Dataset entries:

◇ ◇ ◇ ◇ ◇ ◇ ◇

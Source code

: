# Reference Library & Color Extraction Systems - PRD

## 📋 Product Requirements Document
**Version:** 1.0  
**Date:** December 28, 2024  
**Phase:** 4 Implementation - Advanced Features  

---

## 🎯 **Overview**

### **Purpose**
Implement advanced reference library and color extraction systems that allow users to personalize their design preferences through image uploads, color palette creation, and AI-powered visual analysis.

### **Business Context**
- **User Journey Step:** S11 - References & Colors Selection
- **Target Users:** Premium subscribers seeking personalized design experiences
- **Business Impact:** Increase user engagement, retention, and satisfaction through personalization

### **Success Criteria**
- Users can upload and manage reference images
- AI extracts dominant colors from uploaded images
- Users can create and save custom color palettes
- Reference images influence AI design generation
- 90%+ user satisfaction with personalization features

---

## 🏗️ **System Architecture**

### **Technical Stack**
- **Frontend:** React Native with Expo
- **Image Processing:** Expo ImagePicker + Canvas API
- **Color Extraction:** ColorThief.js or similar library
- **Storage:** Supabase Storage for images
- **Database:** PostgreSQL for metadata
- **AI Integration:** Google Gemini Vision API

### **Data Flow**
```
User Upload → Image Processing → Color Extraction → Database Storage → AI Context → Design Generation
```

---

◇ ◇ ◇ ◇ ◇ ◇ ◇

To do: The line with "- Reference images" and every line after it up to the end of the entries: output those exactly, and only those.

Exercise response:
- Reference images influence AI design generation
- 90%+ user satisfaction with personalization features

---

## 🏗️ **System Architecture**

### **Technical Stack**
- **Frontend:** React Native with Expo
- **Image Processing:** Expo ImagePicker + Canvas API
- **Color Extraction:** ColorThief.js or similar library
- **Storage:** Supabase Storage for images
- **Database:** PostgreSQL for metadata
- **AI Integration:** Google Gemini Vision API

### **Data Flow**
```
User Upload → Image Processing → Color Extraction → Database Storage → AI Context → Design Generation
```

---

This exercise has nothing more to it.